COMP760: Geometry and Generative Models
Co-Instructors: Joey Bose and Prakash Panangaden
Course Overview
In recent years Deep Generative Models have seen remarkable success over a variety of data domains such as images, text, and audio to name a few. However, the predominant approach in many of these models (e.g. GANS, VAE, Normalizing Flows) is to treat data as fixed-dimensional continuous vectors in some Euclidean space, despite significant evidence to the contrary (e.g. 3D molecules). This course places a direct emphasis on learning generative models for complex geometries described via manifolds, such as spheres, tori, hyperbolic spaces, implicit surfaces, and homogeneous spaces.
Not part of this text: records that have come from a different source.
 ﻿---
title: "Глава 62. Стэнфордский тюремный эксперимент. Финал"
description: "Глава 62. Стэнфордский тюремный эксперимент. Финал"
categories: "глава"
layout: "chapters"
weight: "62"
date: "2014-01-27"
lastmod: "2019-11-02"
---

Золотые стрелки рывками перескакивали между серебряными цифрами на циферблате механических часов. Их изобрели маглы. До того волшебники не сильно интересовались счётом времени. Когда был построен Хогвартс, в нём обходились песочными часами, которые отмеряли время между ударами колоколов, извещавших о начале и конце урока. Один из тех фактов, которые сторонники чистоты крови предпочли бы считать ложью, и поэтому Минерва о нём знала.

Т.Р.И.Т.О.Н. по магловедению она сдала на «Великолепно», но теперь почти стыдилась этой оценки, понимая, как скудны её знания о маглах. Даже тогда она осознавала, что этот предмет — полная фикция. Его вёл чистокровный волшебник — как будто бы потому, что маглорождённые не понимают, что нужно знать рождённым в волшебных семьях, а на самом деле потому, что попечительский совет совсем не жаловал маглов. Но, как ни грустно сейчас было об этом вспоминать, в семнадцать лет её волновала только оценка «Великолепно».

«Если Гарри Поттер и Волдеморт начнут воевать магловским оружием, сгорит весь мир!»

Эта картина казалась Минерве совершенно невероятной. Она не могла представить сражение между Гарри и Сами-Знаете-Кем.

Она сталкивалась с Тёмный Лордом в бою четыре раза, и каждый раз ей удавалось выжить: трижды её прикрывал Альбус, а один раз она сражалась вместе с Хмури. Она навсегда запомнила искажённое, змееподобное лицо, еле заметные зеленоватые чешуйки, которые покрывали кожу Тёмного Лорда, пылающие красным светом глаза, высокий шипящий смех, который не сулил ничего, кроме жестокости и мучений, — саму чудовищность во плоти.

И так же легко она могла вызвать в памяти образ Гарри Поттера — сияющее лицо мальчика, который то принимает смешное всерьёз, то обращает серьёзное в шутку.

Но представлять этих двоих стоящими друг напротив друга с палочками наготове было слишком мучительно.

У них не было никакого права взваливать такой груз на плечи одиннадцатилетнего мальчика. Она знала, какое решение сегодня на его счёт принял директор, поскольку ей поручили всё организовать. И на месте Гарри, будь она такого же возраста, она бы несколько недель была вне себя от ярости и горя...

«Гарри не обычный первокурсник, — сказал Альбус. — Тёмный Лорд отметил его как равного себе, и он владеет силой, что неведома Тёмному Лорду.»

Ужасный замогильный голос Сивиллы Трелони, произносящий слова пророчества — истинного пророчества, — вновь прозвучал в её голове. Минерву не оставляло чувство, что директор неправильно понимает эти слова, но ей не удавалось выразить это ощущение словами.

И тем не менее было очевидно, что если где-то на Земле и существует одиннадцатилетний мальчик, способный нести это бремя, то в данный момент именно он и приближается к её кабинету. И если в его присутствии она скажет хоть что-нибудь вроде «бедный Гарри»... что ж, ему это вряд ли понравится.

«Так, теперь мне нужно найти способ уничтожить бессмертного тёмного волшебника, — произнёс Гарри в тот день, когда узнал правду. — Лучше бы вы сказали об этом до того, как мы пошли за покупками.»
The purpose of this seminar course is to understand the key design principles that underpin the new wave of geometry-aware generative models that treat the rich geometric structure in data as a first-class citizen. This seminar course will also serve to develop extensions to these approaches at the leading edge of research and as a result, a major component of the course will focus on class participation through presenting papers and a thematically-relevant course project.
- Location: Mila Auditorium 1
- Time: Fridays 1pm - 4pm
- Office Hours: By email correspondance.
- Anonymous Feedback Form
Prerequisites
This course is designed to bring students to the current frontier of knowledge on geometric generative models so that ideally, their course projects can make a novel contribution that can either be algorithmic, theoretical, or empirical. A previous background in machine learning is strongly recommended. Linear algebra, basic multivariate calculus, basics of working with probability, and programming skills are required. No background in geometry or generative models is needed for the course but any such knowledge may aid in a deeper engagement with the course material. However, it is strongly recommended that this course is not the first—or even second—Machine Learning course, and if there are any specific doubts please contact the instructor for special permission or equivalency of prerequisites.
- Math 223 (Linear Algebra 2) or equivalent
- COMP 551 (Applied Machine Learning) or equivalent
- Math 323 (Probability) or equivalent
- Math 222 (Calculus 3) or equivalent
Course Structure
The first third of the course will consist of lectures covering necessary background material in geometric deep learning and generative models, after which every week will focus on student presentations on a pre-selected topic, using a couple of papers as reference. Each student must prepare one presentation individually or as a pair for the semester which is independent of their course project. The final two weeks will be reserved for course project presentations. In-class discussion will center around:
- Understanding the strengths and weaknesses of these methods.
- Understanding the relationships between these methods, and with previous approaches.
- Extensions or applications of these methods.
- Experiments that might better illuminate their properties.
Grading
There will be an ungraded but mandatory project extended abstract/project proposal submission on Week 6 of the course. The course project, including project proposal, must be formatted in Latex using the NeurIPS 2022 (Preprint option) template. Latex Template
- Weekly Paper Reviews (1-page) on any Core paper from that week. (Ungraded)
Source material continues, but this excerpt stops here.